Bastante buenos, tienen mucha sal y la anchoa es grande.
Bien…
Con estos tachos tenemos que volver con milonga.
El Tordo sintoniza la VHF y mira a Ricardo.
¿Y cuña, todo bien?
Ricardo sonríe.
Ahora te vas a convertir en un pescador, en un pescador de verdad.
3
El Santa Ana avanza hundiendo la proa contra las olas. Por momentos se ladea a estribor, pero el Tordo, a pura intuición, lo acomoda en segundos. El motor va a plena potencia. El viento sopla del noroeste a cinco nudos. El cielo está despejado. Parece que va a ser un buen día, piensa el Tordo pero segundos después unas nubes que se acumulan en el sur lo hacen dudar. Piensa en el parte que le pasaron los de Prefectura. Pero también piensa que el clima, como la vida, no es una ciencia exacta. Se queda mirando los nubarrones. Trata de encontrarles una forma. Una característica que los defina. Pero están lejos. Apenas son una mancha gris en el horizonte. Se tranquiliza pensando que si el viento sigue soplando así en un par de horas van a desaparecer. Se van a ir para otro lado. La VHF transmite una conversación entre un prefecto y un barco pesquero con rumbo sur. Hablan de lo que se habla cuando la gente se aburre. No les importa que todos en esa frecuencia escuchen lo que dicen. Cuando uno está en el mar pierde la vergüenza. Y pierde, también, el miedo. El Tordo hace tiempo que perdió el miedo. Atrás quedaron las primeras excursiones.

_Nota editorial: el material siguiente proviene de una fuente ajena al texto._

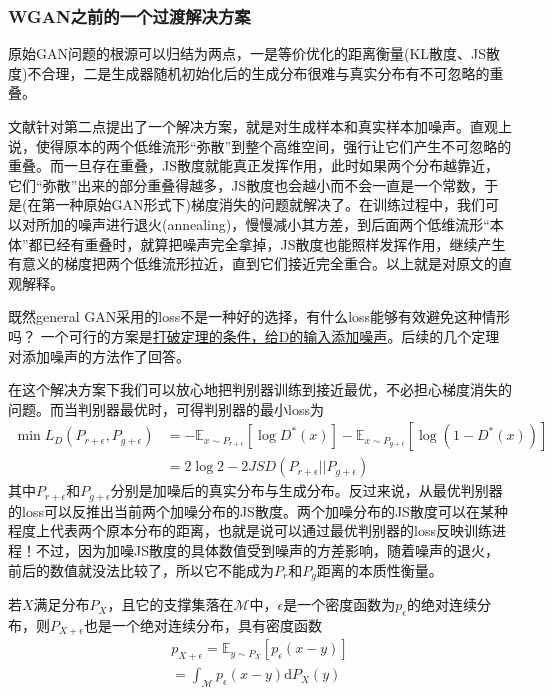         \subsubsection{WGAN之前的一个过渡解决方案}
            \par
            原始GAN问题的根源可以归结为两点，一是等价优化的距离衡量(KL散度、JS散度)不合理，二是生成器随机初始化后的生成分布很难与真实分布有不可忽略的重叠。
            \par
            文献\cite{2017.Arjovsky}针对第二点提出了一个解决方案，就是对生成样本和真实样本加噪声。直观上说，使得原本的两个低维流形“弥散”到整个高维空间，强行让它们产生不可忽略的重叠。而一旦存在重叠，JS散度就能真正发挥作用，此时如果两个分布越靠近，它们“弥散”出来的部分重叠得越多，JS散度也会越小而不会一直是一个常数，于是(在第一种原始GAN形式下)梯度消失的问题就解决了。在训练过程中，我们可以对所加的噪声进行退火(annealing)，慢慢减小其方差，到后面两个低维流形“本体”都已经有重叠时，就算把噪声完全拿掉，JS散度也能照样发挥作用，继续产生有意义的梯度把两个低维流形拉近，直到它们接近完全重合。以上就是对原文的直观解释。
            \par
            既然general GAN采用的loss不是一种好的选择，有什么loss能够有效避免这种情形吗？
            一个可行的方案是\uline{打破定理的条件，给D的输入添加噪声}。后续的几个定理对添加噪声的方法作了回答。
            \par
            在这个解决方案下我们可以放心地把判别器训练到接近最优，不必担心梯度消失的问题。而当判别器最优时，可得判别器的最小loss为
            \begin{align}
            \min L_D(P_{r+\epsilon}, P_{g+\epsilon}) &= - \mathbb{E}_{x\sim P_{r+\epsilon}}[\log D^*(x)] - \mathbb{E}_{x\sim P_{g+\epsilon}}[\log(1-D^*(x))] \\ &= 2\log 2 - 2JSD(P_{r+\epsilon} || P_{g+\epsilon})
            \end{align}
            其中$P_{r+\epsilon}$和$P_{g+\epsilon}$分别是加噪后的真实分布与生成分布。反过来说，从最优判别器的loss可以反推出当前两个加噪分布的JS散度。两个加噪分布的JS散度可以在某种程度上代表两个原本分布的距离，也就是说可以通过最优判别器的loss反映训练进程！不过，因为加噪JS散度的具体数值受到噪声的方差影响，随着噪声的退火，前后的数值就没法比较了，所以它不能成为$P_r$和$P_g$距离的本质性衡量。
            \begin{theorem}[Theorem 3.1]
            若$X$满足分布$P_X$，且它的支撑集落在$\mathcal{M}$中，$\epsilon$是一个密度函数为$p_\epsilon$的绝对连续分布，则$P_{X+\epsilon}$也是一个绝对连续分布，具有密度函数
            \begin{align*}
            p_{X+\epsilon} = \mathbb{E}_{y\sim P_X}[p_\epsilon(x-y)]\\
            =\int_\mathcal{M}p_{\epsilon}(x-y)\mathrm{d}P_X(y)
            \end{align*}
            \end{theorem}
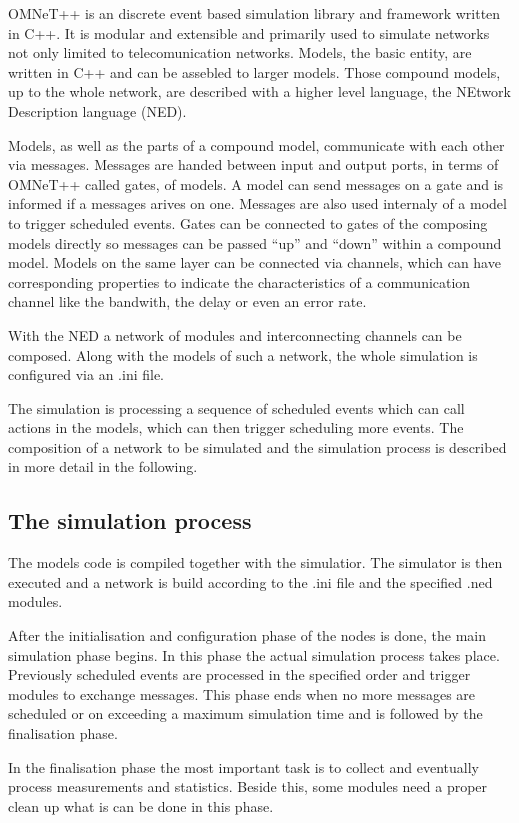 OMNeT++ is an discrete event based simulation library and framework written in C++. It is modular and extensible and primarily used to simulate networks not only limited to telecomunication networks. Models, the basic entity, are written in C++ and can be assebled to larger models. Those compound models, up to the whole network, are described with a higher level language, the NEtwork Description language (NED). 

Models, as well as the parts of a compound model, communicate with each other via messages. Messages are handed between input and output ports, in terms of OMNeT++ called gates, of models. A model can send messages on a gate and is informed if a messages arives on one. Messages are also used internaly of a model to trigger scheduled events. Gates can be connected to gates of the composing models directly so messages can be passed ``up'' and ``down'' within a compound model. Models on the same layer can be connected via channels, which can have corresponding properties to indicate the characteristics of a communication channel like the bandwith, the delay or even an error rate.

With the NED a network of modules and interconnecting channels can be composed. Along with the models of such a network, the whole simulation is configured via an .ini file.

The simulation is processing a sequence of scheduled events which can call actions in the models, which can then trigger scheduling more events. The composition of a network to be simulated and the simulation process is described in more detail in the following.

\subsection{The simulation process}

The models code is compiled together with the simulatior. The simulator is then executed and a network is build according to the .ini file and the specified .ned modules.

After the initialisation and configuration phase of the nodes is done, the main simulation phase begins. In this phase the actual simulation process takes place. Previously scheduled events are processed in the specified order and trigger modules to exchange messages. This phase ends when no more messages are scheduled or on exceeding a maximum simulation time and is followed by the finalisation phase.

In the finalisation phase the most important task is to collect and eventually process measurements and statistics. Beside this, some modules need a proper clean up what is can be done in this phase.


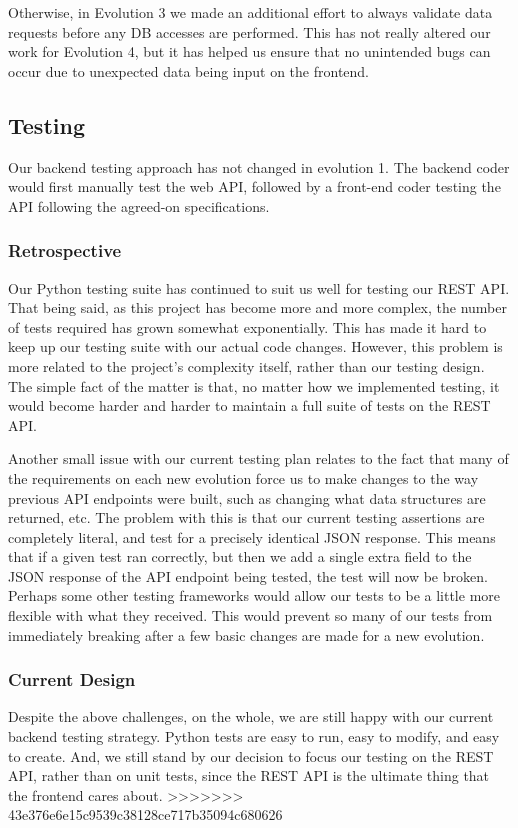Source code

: \documentclass[12pt]{article}
\begin{document}
Otherwise, in Evolution 3 we made an additional effort to always validate data requests before any DB accesses are performed. This has not really altered our work for Evolution 4, but it has helped us ensure that no unintended bugs can occur due to unexpected data being input on the frontend. 

\subsection{Testing}

Our backend testing approach has not changed in evolution 1. The backend coder would first manually test the web API, followed by a front-end coder testing the API following the agreed-on specifications. 

\subsubsection{Retrospective}
Our Python testing suite has continued to suit us well for testing our REST API. That being said, as this project has become more and more complex, the number of tests required has grown somewhat exponentially. This has made it hard to keep up our testing suite with our actual code changes. However, this problem is more related to the project's complexity itself, rather than our testing design. The simple fact of the matter is that, no matter how we implemented testing, it would become harder and harder to maintain a full suite of tests on the REST API. 

Another small issue with our current testing plan relates to the fact that many of the requirements on each new evolution force us to make changes to the way previous API endpoints were built, such as changing what data structures are returned, etc. The problem with this is that our current testing assertions are completely literal, and test for a precisely identical JSON response. This means that if a given test ran correctly, but then we add a single extra field to the JSON response of the API endpoint being tested, the test will now be broken. Perhaps some other testing frameworks would allow our tests to be a little more flexible with what they received. This would prevent so many of our tests from immediately breaking after a few basic changes are made for a new evolution. 

\subsubsection{Current Design}
Despite the above challenges, on the whole, we are still happy with our current backend testing strategy. Python tests are easy to run, easy to modify, and easy to create. And, we still stand by our decision to focus our testing on the REST API, rather than on unit tests, since the REST API is the ultimate thing that the frontend cares about.
>>>>>>> 43e376e6e15c9539c38128ce717b35094c680626
\end{document}
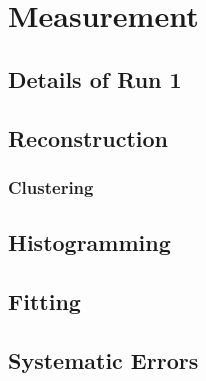 
\chapter{\texorpdfstring{\wa}{wa} Measurement}
\label{chapter:SpinPrecessionMeasurement}
\thispagestyle{myheadings}

\section{Details of Run 1}
\label{sec:Data}

\section{Reconstruction}
\label{sec:ReconWest}

\cite{AFThesis}

\subsection{Clustering}
\label{sec:Clustering}

\section{Histogramming}
\label{sec:Histogramming}

\section{Fitting}
\label{sec:Fitting}

\section{Systematic Errors}
\label{sec:Systematic Errors}
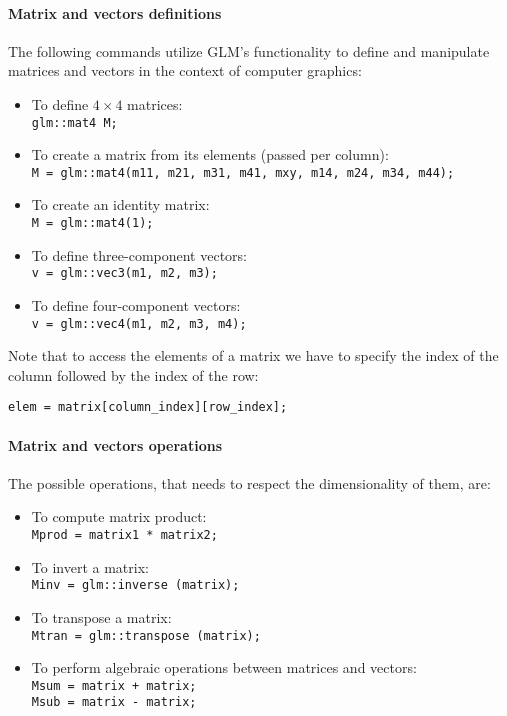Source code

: \paragraph*{Matrix and vectors definitions}
The following commands utilize GLM's functionality to define and manipulate matrices and vectors in the context of computer graphics:
\begin{itemize}
    \item To define $4 \times 4$ matrices: \\
        \texttt{glm::mat4 M;}
    \item To create a matrix from its elements (passed per column): \\
        \texttt{M = glm::mat4(m11, m21, m31, m41, mxy, m14, m24, m34, m44);}
    \item To create an identity matrix: \\
        \texttt{M = glm::mat4(1);}
    \item To define three-component vectors: \\
        \texttt{v = glm::vec3(m1, m2, m3);}
    \item To define four-component vectors: \\
        \texttt{v = glm::vec4(m1, m2, m3, m4);} 
\end{itemize}
Note that to access the elements of a matrix we have to specify the index of the column followed by the index of the row: 
\begin{verbatim}
elem = matrix[column_index][row_index];
\end{verbatim}

\paragraph*{Matrix and vectors operations}
The possible operations, that needs to respect the dimensionality of them, are: 
\begin{itemize}
    \item To compute matrix product: \\ 
        \texttt{Mprod = matrix1 * matrix2;}
    \item To invert a matrix: \\ 
        \texttt{Minv = glm::inverse (matrix);}
    \item To transpose a matrix: \\ 
        \texttt{Mtran = glm::transpose (matrix);}
    \item To perform algebraic operations between matrices and vectors: \\ 
        \texttt{Msum = matrix + matrix;} \\
        \texttt{Msub = matrix - matrix;} 
\end{itemize}

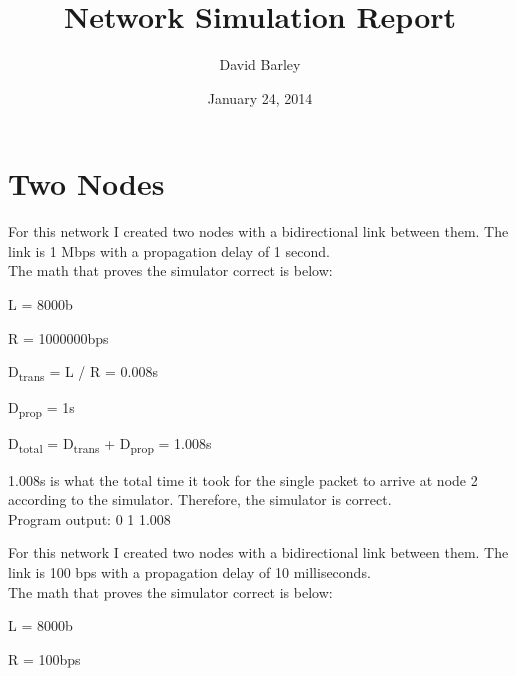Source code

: \documentclass[11pt]{article}
\begin{document}
\lstset{
	language=Python,
	basicstyle=\small,          %
	keywordstyle=\bfseries,
	identifierstyle=,           %
	commentstyle=,              %
	stringstyle=\ttfamily,      %
	showstringspaces=false,     %
	numbers=left,
	numberstyle=\tiny,
	numbersep=5pt,
	frame=tb,
}

\title{Network Simulation Report}

\author{David Barley}

\date{January 24, 2014}

\maketitle

\section{Two Nodes}

For this network I created two nodes with a bidirectional link between them. The link is 1 Mbps with a propagation delay of 1 second.\\
The math that proves the simulator correct is below:

L = 8000b

R = 1000000bps

D\textsubscript{trans} = L / R = 0.008s

D\textsubscript{prop} = 1s

D\textsubscript{total} = D\textsubscript{trans} + D\textsubscript{prop} = 1.008s

\noindent
1.008s is what the total time it took for the single packet to arrive at node 2 according to the simulator. Therefore, the simulator is correct.\\Program output: 0 1 1.008



\vspace{1.0cm}

For this network I created two nodes with a bidirectional link between them. The link is 100 bps with a propagation delay of 10 milliseconds.\\
The math that proves the simulator correct is below:

L = 8000b

R = 100bps
\end{document}
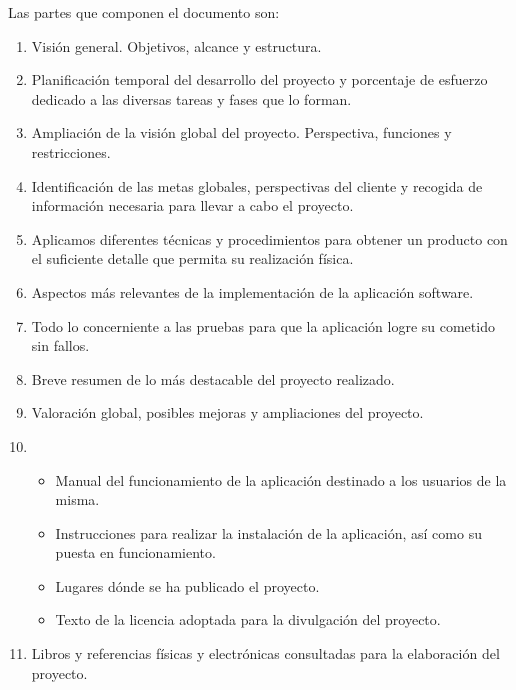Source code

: Las partes que componen el documento son:

\begin{enumerate}
\item {} Visión general. Objetivos, alcance y estructura.
\item {} Planificación temporal del desarrollo del
  proyecto y porcentaje de esfuerzo dedicado a las diversas tareas y fases que
  lo forman.
\item {} Ampliación de la visión
  global del proyecto. Perspectiva, funciones y restricciones.
\item {} Identificación de las metas globales, perspectivas
  del cliente y recogida de información necesaria para llevar a cabo el
  proyecto.
\item {} Aplicamos diferentes técnicas y procedimientos para
  obtener un producto con el suficiente detalle que permita su realización
  física.
\item {} Aspectos más relevantes de la implementación de
  la aplicación software.
\item {} Todo lo concerniente a las pruebas para que la
  aplicación logre su cometido sin fallos.
\item {} Breve resumen de lo más destacable del proyecto
  realizado.
\item {} Valoración global, posibles mejoras y
  ampliaciones del proyecto.
\item {}
  \begin{itemize}
  \item {} Manual del funcionamiento de la aplicación
    destinado a los usuarios de la misma.
  \item {}
    Instrucciones para realizar la instalación de la aplicación, así como su
    puesta en funcionamiento.
  \item {} Lugares dónde se ha publicado el proyecto.
  \item {} Texto de la licencia adoptada para la divulgación
    del proyecto.
  \end{itemize}
\item {} Libros y referencias físicas y electrónicas
  consultadas para la elaboración del proyecto.
\end{enumerate}
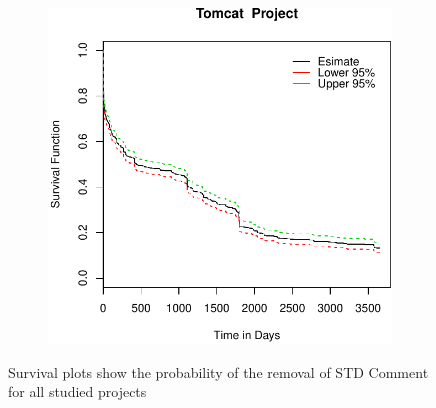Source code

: \begin{figure}[t]
\begin{subfigure}[b]{0.195\textwidth}
	\end{subfigure}
	\begin{subfigure}[b]{0.195\textwidth}
		\includegraphics[width=\textwidth]{figures/Survival/tomcat.pdf}
	\end{subfigure}
		\caption{Survival plots show the probability of the removal of STD Comment for all studied projects}
		\label{fig:survival_plots}

\end{figure}

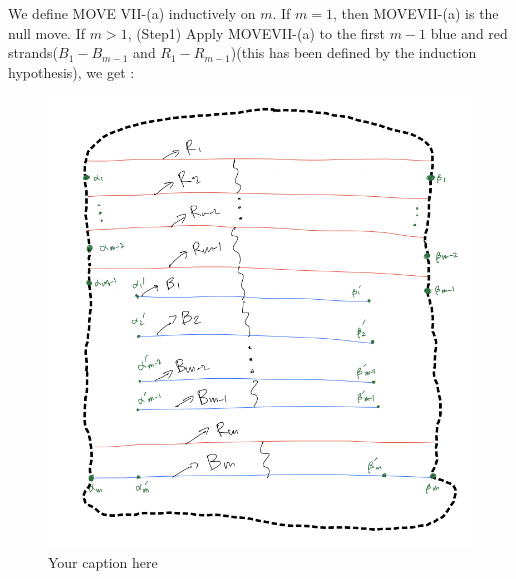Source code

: We define MOVE \RN{7}-(a) inductively on $m$.
If $m=1$, then MOVE\RN{7}-(a) is the null move. If $m>1$,
(Step1) Apply MOVE\RN{7}-(a) to the first $m-1$ blue and red strands($B_1 - B_{m-1}$ and $R_1 - R_{m-1}$)(this has been defined by the induction hypothesis), we get :

\begin{figure}[H] %
    \centering
    \includegraphics[width=\linewidth]{diagrams/definition7/3.png} %
    \caption{Your caption here}
    \label{fig:your-label}
\end{figure}

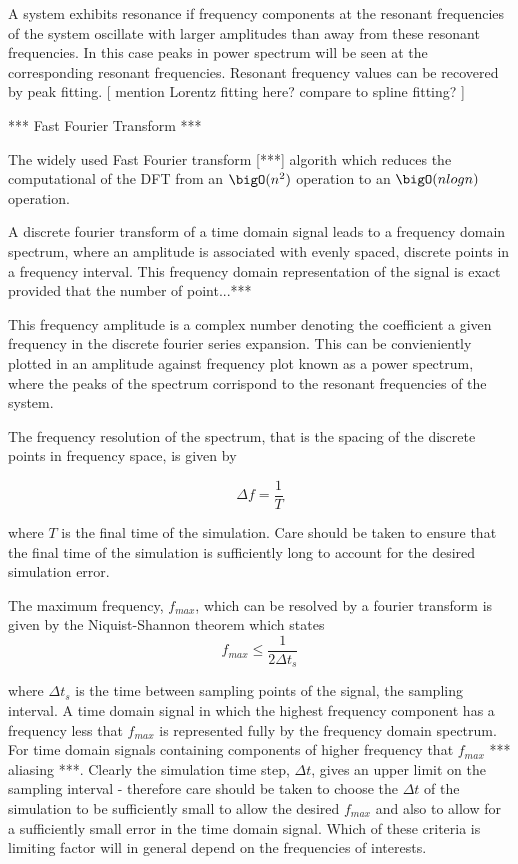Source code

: A system exhibits resonance if frequency components at the resonant frequencies of the system oscillate with larger amplitudes than away from these resonant frequencies. In this case peaks in power spectrum will be seen at the corresponding resonant frequencies. Resonant frequency values can be recovered by peak fitting. [ mention Lorentz fitting here? compare to spline fitting? ]

*** Fast Fourier Transform ***

The widely used Fast Fourier transform [***] algorith which reduces the computational of the DFT from an $\bigO(n^2)$ operation to an $\bigO(n log n)$ operation.

A discrete fourier transform of a time domain signal leads to a frequency domain spectrum, where an amplitude is associated with evenly spaced, discrete points in a frequency interval. This frequency domain representation of the signal is exact provided that the number of point...***

This frequency amplitude is a complex number denoting the coefficient a given frequency in the discrete fourier series expansion.  This can be convieniently plotted in an amplitude against frequency plot known as a power spectrum, where the peaks of the spectrum corrispond to the resonant frequencies of the system.

The frequency resolution of the spectrum, that is the spacing of the discrete points in frequency space, is given by

$$
\Delta f = \frac{1}{T}
$$

where $T$ is the final time of the simulation. Care should be taken to ensure that the final time of the simulation is sufficiently long to account for the desired simulation error.



The maximum frequency, $f_{max}$, which can be resolved by a fourier transform is given by the Niquist-Shannon theorem which states
$$
f_{max} \leq \frac{1}{2 \Delta t_s}
$$

where $\Delta t_s$ is the time between sampling points of the signal, the sampling interval. A time domain signal in which the highest frequency component has a frequency less that $f_{max}$ is represented fully by the frequency domain spectrum. For time domain signals containing components of higher frequency that $f_{max}$ *** aliasing ***.
Clearly the simulation time step, $\Delta t$, gives an upper limit on the sampling interval - therefore care should be taken to choose the $\Delta t$ of the simulation to be sufficiently small to allow the desired $f_{max}$ and also to allow for a sufficiently small error in the time domain signal. Which of these criteria is limiting factor will in general depend on the frequencies of interests.


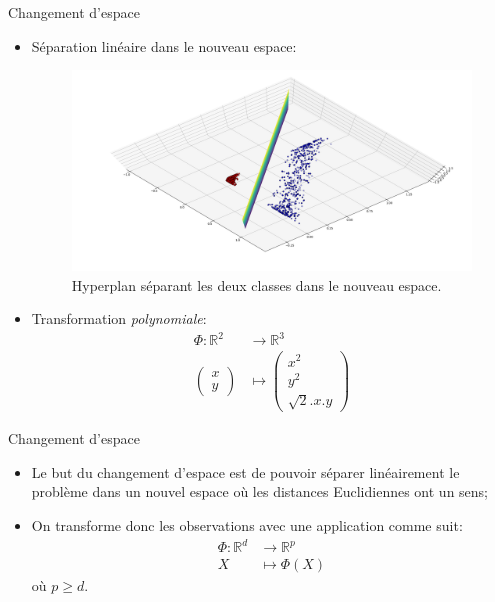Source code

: \documentclass[8pt]{beamer}
\begin{document}
	\begin{frame}[plain]{Changement d'espace}
		\begin{itemize}
			\item <1-> Séparation linéaire dans le nouveau espace:
			\begin{figure}[H]
				\includegraphics[width=.7\textwidth]{images/samples/separation_pol_2_3}
				\caption*{\label{fig::pol_take_3} Hyperplan séparant les deux classes dans le nouveau espace.}

			\end{figure}
			\item <2-> Transformation \textit{polynomiale}:
			\begin{align*}
				\Phi: \mathbb{R}^2 &\rightarrow \mathbb{R}^3 \\
				\begin{pmatrix}
					x \\
					y
				\end{pmatrix} &\mapsto \begin{pmatrix}
					x^2 \\
					y^2 \\
					\sqrt{2}.x.y
				\end{pmatrix}
			\end{align*}
		\end{itemize}
	\end{frame}
	\begin{frame}{Changement d'espace}
		\begin{itemize}
			\item  Le but du changement d'espace est de pouvoir séparer linéairement le problème dans un nouvel espace où les distances Euclidiennes ont un sens;
			\item  On transforme donc les observations avec une application comme suit:
			\begin{align*}
				\Phi: \mathbb{R}^d &\rightarrow \mathbb{R}^p \\
				X &\mapsto \Phi(X)
			\end{align*}
			où $p\geq d$.
		\end{itemize}
	\end{frame}
\end{document}
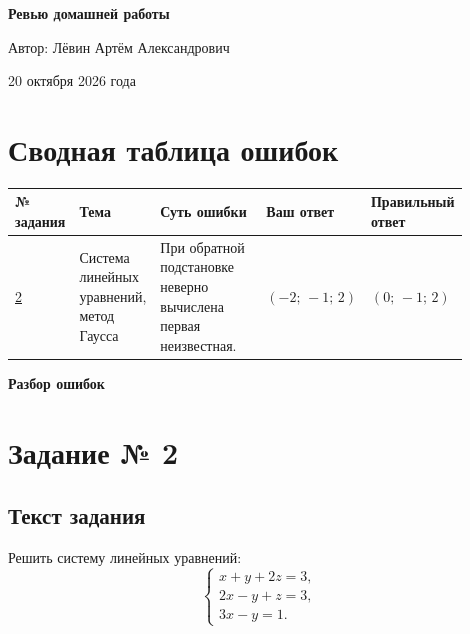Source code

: \documentclass[12pt,a4paper]{article}
\begin{document}
\begin{titlepage}
\centering
\vspace*{0.28\textheight}
{\LARGE\bfseries Ревью домашней работы\par}
\vspace{22mm}
{\large Автор: Лёвин Артём Александрович\par}
\vspace{7mm}
{\large 20 октября 2026 года\par}
\vfill
{}
\vspace*{12mm}
\end{titlepage}

\newpage
\section*{Сводная таблица ошибок}
\small
\setlength{\tabcolsep}{3pt}
\renewcommand{\arraystretch}{1.35}
\begin{tabular}{@{}p{0.09\linewidth}p{0.17\linewidth}p{0.26\linewidth}p{0.20\linewidth}p{0.18\linewidth}@{}}
\toprule
\textbf{№ задания} & \textbf{Тема} & \textbf{Суть ошибки} & \textbf{Ваш ответ} & \textbf{Правильный ответ} \\
\midrule
\hyperref[task:2]{2} & Система линейных уравнений, метод Гаусса & При обратной подстановке неверно вычислена первая неизвестная. & $(-2;\,-1;\,2)$ & $(0;\,-1;\,2)$ \\
\bottomrule
\end{tabular}
\normalsize

\newpage
\thispagestyle{empty}
\vspace*{\fill}
\begin{center}
{\LARGE\bfseries Разбор ошибок}
\end{center}
\vspace*{\fill}
\newpage

\label{task:2}
\section*{Задание № 2}
\subsection*{Текст задания}
Решить систему линейных уравнений:
\[
\begin{cases}
 x+y+2z=3,\\
 2x-y+z=3,\\
 3x-y=1.
\end{cases}
\]
\end{document}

Los primeros intentos de ser pescador. Las vueltas a casa con los cajones vacíos. Todo eso quedó muy atrás. La necesidad lo obligó a ser efectivo.
Ricardo, sentado junto al Tordo, mira el suelo para no mirar las olas que vienen de frente. Se toma otro dramamine pero las naúseas no le dan tregua.
Mirá el horizonte, dale, no seas boludo, dice el Tordo.
Ricardo levanta la vista y lo primero que ve es una ola que se le viene encima. El Santa Ana se ladea y el Tordo, con un rápido movimiento de muñeca, encauza de nuevo el perfil. Ricardo se sienta en el suelo, se toma la cara con las manos. Héctor arma un cigarrillo y sonríe mirando a Ricardo.
¿Qué pasa amigo…?
Ricardo no está para que lo jodan. Necesita respirar, necesita que se le pase el puto mareo.
Me parece que tu cuñado no es bicho de mar, dice Ramón mientras prende el cigarrillo.
Ricardo se arrastra hasta la puerta que lleva a la popa. Asoma la cabeza por la baranda y vomita. El aire del mar lo tranquiliza. Se queda mirando el agua. Es densa, espumosa y oscura.
De pronto, como si pasaran del ripio al asfalto, el Santa Ana empieza a navegar planchado. Se desliza sobre el rumor sordo del motor. Apenas un ronroneo que se pierde en la inmensidad del mar. Ricardo ve, a lo lejos, la dársena transformada en una mancha amarronada. El mar va cambiando del verde claro al azul oscuro. Un azul que no había visto nunca. Minutos después la costa se desvanece por completo. Ya no hay referencias. Todo es agua. Agua y cielo. Y en el medio, el Santa Ana.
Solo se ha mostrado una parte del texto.